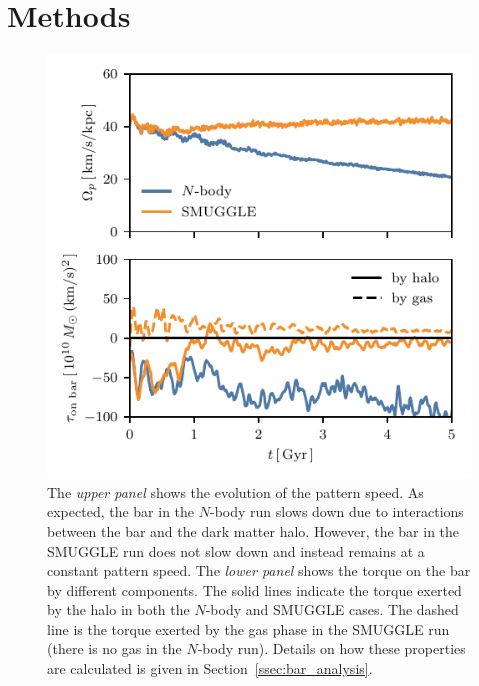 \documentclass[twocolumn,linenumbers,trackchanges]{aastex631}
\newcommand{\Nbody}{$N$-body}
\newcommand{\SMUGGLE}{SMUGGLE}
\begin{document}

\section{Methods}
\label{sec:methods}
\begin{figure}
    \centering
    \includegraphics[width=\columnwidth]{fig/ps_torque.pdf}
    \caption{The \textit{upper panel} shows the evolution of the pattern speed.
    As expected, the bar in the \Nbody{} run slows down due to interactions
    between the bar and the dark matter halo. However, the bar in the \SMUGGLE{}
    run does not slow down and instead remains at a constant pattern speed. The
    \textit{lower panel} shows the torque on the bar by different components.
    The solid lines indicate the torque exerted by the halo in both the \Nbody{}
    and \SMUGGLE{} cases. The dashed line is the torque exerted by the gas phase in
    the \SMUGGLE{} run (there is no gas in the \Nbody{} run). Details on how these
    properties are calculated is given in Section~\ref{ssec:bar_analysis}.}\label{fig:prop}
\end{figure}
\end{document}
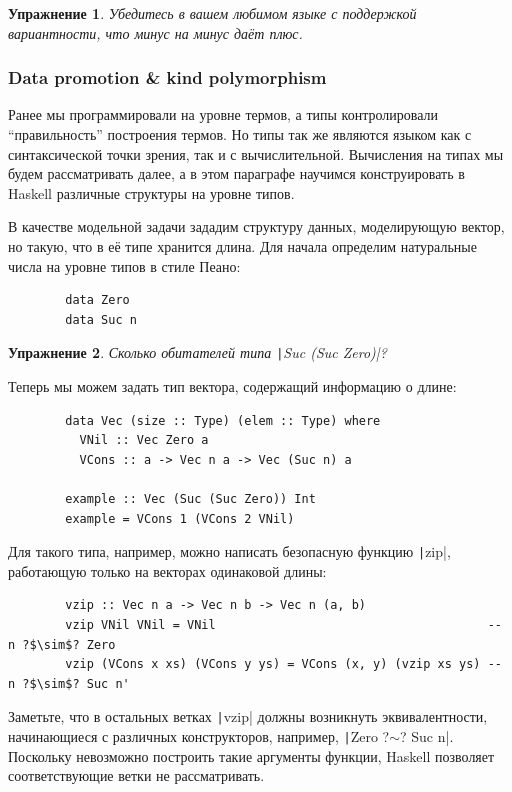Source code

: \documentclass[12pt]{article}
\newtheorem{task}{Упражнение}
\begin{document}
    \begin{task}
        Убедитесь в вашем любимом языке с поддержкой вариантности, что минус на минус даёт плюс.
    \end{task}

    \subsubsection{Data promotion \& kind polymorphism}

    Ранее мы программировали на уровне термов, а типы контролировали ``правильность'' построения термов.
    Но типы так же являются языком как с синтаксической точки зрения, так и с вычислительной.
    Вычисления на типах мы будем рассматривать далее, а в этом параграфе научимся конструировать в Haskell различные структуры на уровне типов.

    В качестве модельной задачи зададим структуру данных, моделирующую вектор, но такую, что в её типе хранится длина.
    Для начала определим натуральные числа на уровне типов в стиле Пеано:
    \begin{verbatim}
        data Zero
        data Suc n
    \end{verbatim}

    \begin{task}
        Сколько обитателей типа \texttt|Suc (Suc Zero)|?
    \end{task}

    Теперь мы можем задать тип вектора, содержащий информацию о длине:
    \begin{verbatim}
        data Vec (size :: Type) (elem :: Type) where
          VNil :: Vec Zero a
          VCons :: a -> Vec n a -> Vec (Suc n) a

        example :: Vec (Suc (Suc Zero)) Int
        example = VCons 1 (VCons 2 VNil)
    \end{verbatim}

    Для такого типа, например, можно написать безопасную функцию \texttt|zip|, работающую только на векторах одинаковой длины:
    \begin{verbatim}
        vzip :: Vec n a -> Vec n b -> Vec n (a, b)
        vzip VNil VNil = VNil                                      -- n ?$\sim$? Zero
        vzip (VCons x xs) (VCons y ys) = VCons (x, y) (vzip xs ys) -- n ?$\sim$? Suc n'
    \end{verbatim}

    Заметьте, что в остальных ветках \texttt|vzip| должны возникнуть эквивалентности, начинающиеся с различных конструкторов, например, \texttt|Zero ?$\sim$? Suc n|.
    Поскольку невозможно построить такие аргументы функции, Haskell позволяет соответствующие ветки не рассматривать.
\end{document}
####
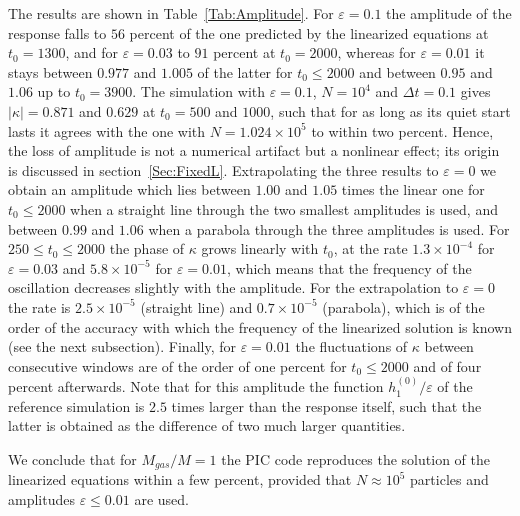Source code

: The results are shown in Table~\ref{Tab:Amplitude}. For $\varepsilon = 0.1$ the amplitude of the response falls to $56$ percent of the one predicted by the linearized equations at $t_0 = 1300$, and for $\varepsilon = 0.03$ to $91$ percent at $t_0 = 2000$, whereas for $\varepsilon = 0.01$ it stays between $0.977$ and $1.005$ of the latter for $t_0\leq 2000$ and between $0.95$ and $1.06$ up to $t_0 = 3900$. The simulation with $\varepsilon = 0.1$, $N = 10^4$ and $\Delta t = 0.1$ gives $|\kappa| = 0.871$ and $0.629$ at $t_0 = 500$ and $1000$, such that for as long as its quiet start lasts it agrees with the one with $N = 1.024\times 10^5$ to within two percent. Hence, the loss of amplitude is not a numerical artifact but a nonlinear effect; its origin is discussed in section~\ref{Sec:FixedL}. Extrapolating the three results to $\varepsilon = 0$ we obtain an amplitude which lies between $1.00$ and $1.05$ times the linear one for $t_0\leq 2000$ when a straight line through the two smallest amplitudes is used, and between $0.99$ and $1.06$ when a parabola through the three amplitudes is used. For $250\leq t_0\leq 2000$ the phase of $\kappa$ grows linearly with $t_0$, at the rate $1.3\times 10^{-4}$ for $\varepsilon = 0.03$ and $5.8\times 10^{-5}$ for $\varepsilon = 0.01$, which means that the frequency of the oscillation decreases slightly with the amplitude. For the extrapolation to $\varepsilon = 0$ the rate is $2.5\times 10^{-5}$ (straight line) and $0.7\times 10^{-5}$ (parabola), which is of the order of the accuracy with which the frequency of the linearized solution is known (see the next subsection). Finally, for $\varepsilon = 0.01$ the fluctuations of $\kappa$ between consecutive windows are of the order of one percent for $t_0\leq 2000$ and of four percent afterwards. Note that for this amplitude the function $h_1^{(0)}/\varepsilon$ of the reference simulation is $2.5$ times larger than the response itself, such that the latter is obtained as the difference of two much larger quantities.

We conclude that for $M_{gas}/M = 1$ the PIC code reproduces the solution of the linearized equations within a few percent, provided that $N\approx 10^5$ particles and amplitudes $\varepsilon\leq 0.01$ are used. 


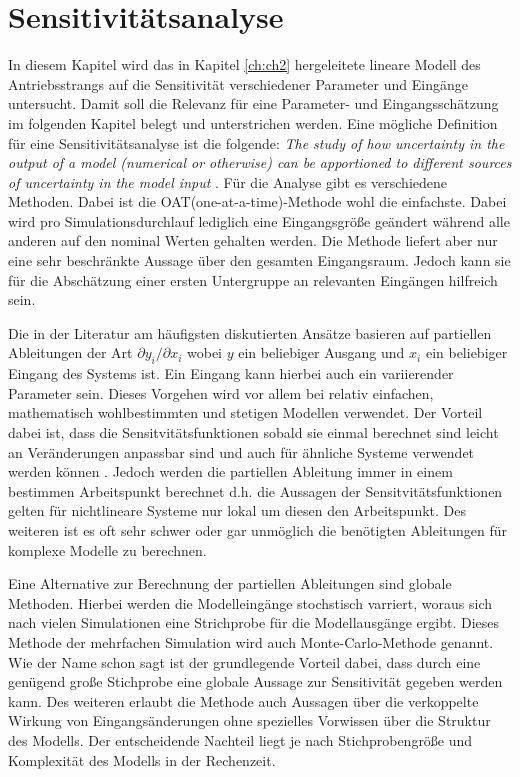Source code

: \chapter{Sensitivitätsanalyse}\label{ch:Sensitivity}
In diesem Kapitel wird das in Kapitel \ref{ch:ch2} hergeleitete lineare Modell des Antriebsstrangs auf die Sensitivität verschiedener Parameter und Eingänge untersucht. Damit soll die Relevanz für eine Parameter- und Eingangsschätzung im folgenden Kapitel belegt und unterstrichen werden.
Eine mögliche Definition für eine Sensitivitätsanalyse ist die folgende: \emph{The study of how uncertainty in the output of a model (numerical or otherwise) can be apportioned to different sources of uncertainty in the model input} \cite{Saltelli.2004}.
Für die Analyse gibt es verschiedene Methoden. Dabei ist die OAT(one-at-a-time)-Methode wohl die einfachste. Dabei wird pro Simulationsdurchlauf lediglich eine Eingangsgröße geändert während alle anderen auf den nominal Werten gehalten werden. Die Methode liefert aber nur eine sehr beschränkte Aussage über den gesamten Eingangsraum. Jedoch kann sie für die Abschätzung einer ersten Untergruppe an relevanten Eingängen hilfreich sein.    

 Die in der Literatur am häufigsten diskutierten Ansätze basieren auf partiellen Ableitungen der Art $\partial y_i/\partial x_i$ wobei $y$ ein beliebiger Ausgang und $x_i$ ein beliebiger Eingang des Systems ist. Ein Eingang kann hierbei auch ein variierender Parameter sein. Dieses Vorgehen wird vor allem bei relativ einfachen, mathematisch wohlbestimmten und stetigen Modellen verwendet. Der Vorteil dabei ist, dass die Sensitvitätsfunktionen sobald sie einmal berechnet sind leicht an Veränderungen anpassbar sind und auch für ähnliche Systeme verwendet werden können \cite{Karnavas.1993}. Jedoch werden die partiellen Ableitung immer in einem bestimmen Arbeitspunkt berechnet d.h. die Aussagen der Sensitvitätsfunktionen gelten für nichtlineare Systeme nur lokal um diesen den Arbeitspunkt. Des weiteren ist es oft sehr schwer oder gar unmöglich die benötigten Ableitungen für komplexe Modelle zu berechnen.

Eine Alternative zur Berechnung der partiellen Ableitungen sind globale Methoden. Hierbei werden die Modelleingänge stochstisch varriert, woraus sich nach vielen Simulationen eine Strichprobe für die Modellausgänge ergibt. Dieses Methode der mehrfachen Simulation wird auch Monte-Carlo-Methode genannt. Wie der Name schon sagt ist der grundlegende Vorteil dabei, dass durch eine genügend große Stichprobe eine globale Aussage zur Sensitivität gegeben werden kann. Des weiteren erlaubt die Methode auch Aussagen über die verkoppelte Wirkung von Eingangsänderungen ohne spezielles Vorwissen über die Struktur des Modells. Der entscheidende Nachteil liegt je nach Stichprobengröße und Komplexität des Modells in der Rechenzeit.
####
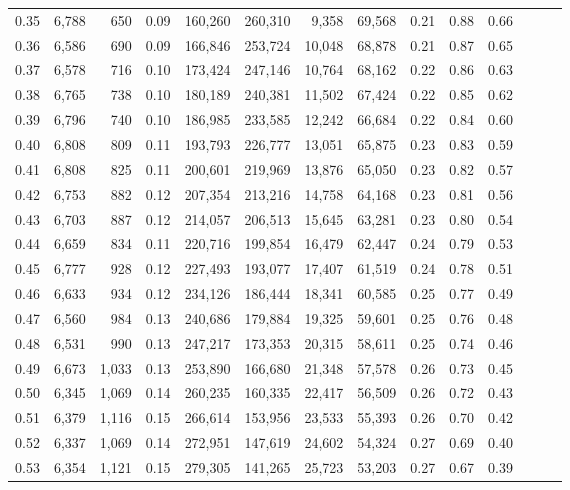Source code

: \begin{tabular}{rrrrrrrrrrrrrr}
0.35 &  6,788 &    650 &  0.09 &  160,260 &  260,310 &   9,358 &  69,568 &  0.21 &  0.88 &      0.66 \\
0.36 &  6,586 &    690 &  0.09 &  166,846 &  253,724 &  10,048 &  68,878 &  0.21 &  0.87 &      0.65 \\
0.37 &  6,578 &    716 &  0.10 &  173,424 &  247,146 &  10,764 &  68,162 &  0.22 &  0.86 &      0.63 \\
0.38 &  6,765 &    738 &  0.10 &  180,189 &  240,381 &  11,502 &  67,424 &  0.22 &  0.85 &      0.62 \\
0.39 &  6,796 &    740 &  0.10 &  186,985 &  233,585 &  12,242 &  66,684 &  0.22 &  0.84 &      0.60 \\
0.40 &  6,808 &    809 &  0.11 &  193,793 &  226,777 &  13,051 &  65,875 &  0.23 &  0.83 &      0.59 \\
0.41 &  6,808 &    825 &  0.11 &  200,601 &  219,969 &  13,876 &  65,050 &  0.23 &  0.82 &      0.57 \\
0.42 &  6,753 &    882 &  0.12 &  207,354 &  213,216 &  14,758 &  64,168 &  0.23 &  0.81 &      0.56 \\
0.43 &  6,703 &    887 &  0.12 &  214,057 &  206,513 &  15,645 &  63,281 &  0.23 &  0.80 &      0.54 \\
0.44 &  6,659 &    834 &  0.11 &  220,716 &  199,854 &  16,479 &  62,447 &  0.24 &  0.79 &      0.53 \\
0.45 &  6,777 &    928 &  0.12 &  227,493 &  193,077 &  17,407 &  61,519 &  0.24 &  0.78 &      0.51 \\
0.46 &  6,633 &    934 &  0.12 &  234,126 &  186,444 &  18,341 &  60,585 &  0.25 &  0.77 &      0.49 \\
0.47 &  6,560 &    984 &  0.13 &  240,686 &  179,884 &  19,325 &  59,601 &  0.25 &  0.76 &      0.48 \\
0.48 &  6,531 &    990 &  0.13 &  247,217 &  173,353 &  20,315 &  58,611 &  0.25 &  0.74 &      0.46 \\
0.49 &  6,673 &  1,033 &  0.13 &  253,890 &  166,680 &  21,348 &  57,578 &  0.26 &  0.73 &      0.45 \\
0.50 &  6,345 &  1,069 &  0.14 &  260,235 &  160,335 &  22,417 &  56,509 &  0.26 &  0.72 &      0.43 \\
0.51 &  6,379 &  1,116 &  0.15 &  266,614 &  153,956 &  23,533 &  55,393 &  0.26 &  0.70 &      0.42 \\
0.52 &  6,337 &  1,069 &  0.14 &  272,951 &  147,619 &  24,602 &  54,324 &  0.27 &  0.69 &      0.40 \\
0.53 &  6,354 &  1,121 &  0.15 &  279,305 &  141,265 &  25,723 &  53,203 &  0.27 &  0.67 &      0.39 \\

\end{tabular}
####
Task directions. One number is the expected answer: the count of lines above that hold the word "example".

Solution to this task. 2